子どもの日本語教育とJSLバンドスケール [セルフ・ラーニング研修❷]
コース1 子どもの日本語教育
❷子どもの「ことばの力」を育成するとは。
1、育成する「ことばの力」とは。
前回の講義で述べたように、「日本語を学ぶ子ども」は、日本語だけではなく、第1言語の母語も含む複数言語環境で生活しています。そして、その環境で日々、多様な学びを経験しています。したがって、日本語、母語などに関する多様な言語知識や経験、つまり多様な言語資源をすでに持っています。そのことは、子どもの豊かな未来につながる可能性があります。
そのような子どもに日本語の指導を行うことは、決して日本人の子どもと同じようになる教育、つまり「日本人化」教育を目指す必要はありません。
また、日本語指導において、日本語以外の言語、例えば、子どもの母語を禁止する必要はありません。母語を使わない指導が良いとは限りません。たとえ、日本語で日本語を教える実践をしている場合でも、子どもの母語を使って子どもの理解を促進したりすることがあっても良いのです。ただ、だからと言って、子どもの母語を使って教えればすべて解決するわけではありません。大切なのは、「ことばの力」を育てる視点です。
例えば、日本語を使って算数の問題を解くという場合、子どもは頭の中で、日本語を理解し、日本語で答えを考えようとしています。ただし、その時、母語がまったく起動していないとは言えません。つまり、子どもは多様な言語資源と経験を総動員して答えを考えようとしているのです。その時の力が、「ことばの力」です。日本語指導の実践で育成するのは、「ことばの力」であり、その力を使って「考える力」ということなのです。
*JSLバンドスケールの考える「ことばの力」については、<コース2>で説明します。
2、子どもとどう向き合うか
初めて子どもに出会った教師は子どもに「日本語を教えなければ」あるいは「日本語を教えたい」と思うかもしれません。それは自然なことで、当然のことと思うかもしれません。しかし、この考えには、「教える教師」と「学ぶ子ども」という前提、つまり、固定的な役割分担の考え方があるのかもしれません。
この固定的な役割分担の考え方に立つと、教える側から学ぶ側へ「知識」を「伝える」という形の学習を「当然の形」として実践を展開するでしょう。しかし、それだけで子どもが日本語を学べるわけではありません。
子どもが最もことばを学ぶのは、子ども自身が一人の人として教師に認められていると感じる時です。これは、「言語知識」を子どもの頭に「入れる」ことを優先する指導は有効ではないことを意味します。
では、子どもを一人の人として認めるということはどういうことでしょうか。まず大切なのは、子どもをよく見て、子どもの発する声に耳を傾けることです。子どもは、自分のことばを聞いてくれる人に心を開きます。一語文(例:「ほん」とだけ言う)、二語文(例:「ほん、いい」)でも、子どもが発する伝えたい気持ちを受け取りましょう。

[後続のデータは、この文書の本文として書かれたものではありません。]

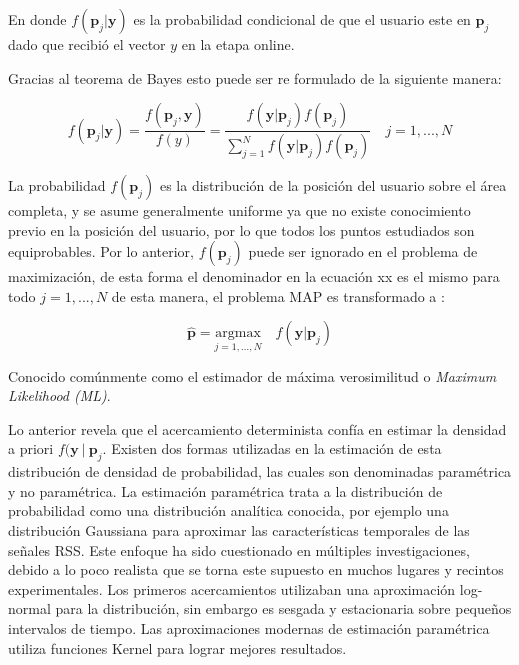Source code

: \begin{enumerate}
 En donde \( f( \textbf{p}_{j} \vert \textbf{y}) \) es la probabilidad condicional de que el usuario este en \(\textbf{p}_{j}\) dado que recibió el vector \( y \) en la etapa online.
 
Gracias al teorema de Bayes esto puede ser re formulado de la siguiente manera:

\begin{equation}
 f( \textbf{p}_{j} \vert \textbf{y}) = \frac{f( \textbf{p}_{j} , \textbf{y})}{f(y)} = \frac{f( \textbf{y} \vert \textbf{p}_{j}) f(\textbf{p}_{j})} {\sum_{j=1}^{N} f( \textbf{y} \vert \textbf{p}_{j}) f(\textbf{p}_{j})} \quad j = 1, ..., N 
\end{equation}

La probabilidad \(f(\textbf{p}_{j})\) es la distribución de la posición del usuario sobre el área completa, y se asume generalmente uniforme ya que no existe conocimiento previo en la posición del usuario, por lo que todos los puntos estudiados son equiprobables. Por lo anterior, \(f(\textbf{p}_{j})\) puede ser ignorado en el problema de maximización, de esta forma el denominador en la ecuación xx es el mismo para todo \( j= 1, ..., N\) de esta manera, el problema MAP es transformado a :

\begin{equation}
\hat{\textbf{p}} = \underset{j=1,...,N}{\mathrm{argmax}} \quad f( \textbf{y}  \vert \textbf{p}_{j})
\end{equation}


Conocido comúnmente como el estimador de máxima verosimilitud o \textit{Maximum Likelihood (ML)}. 

Lo anterior revela que el acercamiento determinista confía en estimar la densidad a priori \(f( \textbf{y} \ \vert \ \textbf{p}_{j}\). Existen dos formas utilizadas en la estimación de esta distribución de densidad de probabilidad, las cuales son denominadas paramétrica y no paramétrica. La estimación paramétrica trata a la distribución de probabilidad como una distribución analítica conocida, por ejemplo una distribución Gaussiana \citep{Haeberlen:2004:PRL:1023720.1023728} para aproximar las características temporales de las señales RSS. Este enfoque ha sido cuestionado en múltiples investigaciones, debido a lo poco realista que se torna este supuesto en muchos lugares y recintos experimentales. Los primeros acercamientos utilizaban una aproximación log-normal para la distribución, sin embargo es sesgada y estacionaria sobre pequeños intervalos de tiempo.  Las aproximaciones modernas de estimación paramétrica utiliza funciones Kernel para lograr mejores resultados. 


\end{enumerate}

次の事例で、子どもの発言に、教師はどのように対応しているかを考えましょう。
事例②(S:子ども、T:教師)
S: きのう、いく。
T: え? どこへ行ったの?
S: うーん、行った、ヨコハマ。
T: そう? 横浜へ行ったの。誰と?
S: うーん。お父さんと行った。
T: ああ、お父さんと横浜へ行ったの。
S: うん、お父さんと横浜へ行った。
T: そして?
*この指導例の詳しい説明は、テキスト『JSLバンドスケール』p.18参照。
単語だけでも、未完成の文でも、その発言を聞いてくれる人がいることは、子どもにとってはとても心強いことでしょう。そのやりとりは、子どもにとって他者に「声が届く体験」となるでしょう。そして、その体験が子どもの心を支える指導につながります。なぜなら、「声が届く体験」によって、子どもには「ここにいてもいいんだ、ここでやっていけるんだ」という気持ちが生まれてくるからです。それは、別の言い方をすると、子どもにとって「社会的承認」を得ることを意味し、「自尊感情・自己有能感」を育むことになります。
次に大切なのは、子どもとの向き合い方です。子どもを一人の人として認めるということは子どもの主体性を認めることです。そして、子どもを一人の人として認めるという教師の行為は教師が体全体で子どもを受け止めようとする教師の主体的な行為です。つまり、教師と子どもの相互主体的な関係性こそが、実践の基本であり、その相互主体的な関係性でこそ、ことばの学びが生まれるのです。なぜなら、人と人の相互主体的な関係性によってお互いに意味のあるやりとりが生まれるからです。
3、ディスカッション
では、具体的に授業を作ってみましょう。子どもとどのように向き合い、子どものどのような「ことばの力」を育てていくか。次の課題2を解きながら、考えてみましょう。
課題2 日本語がまったく通じない子どもがいたら、あなたは最初の授業をどう
デザインしますか。
子どもの年齢や母語を想定して、考えましょう。
*授業デザインのポイント
・「最初の授業」で大切なのは、子どもとの信頼関係(ラポール)を築くことです。では、そのために、どんなことをしますか。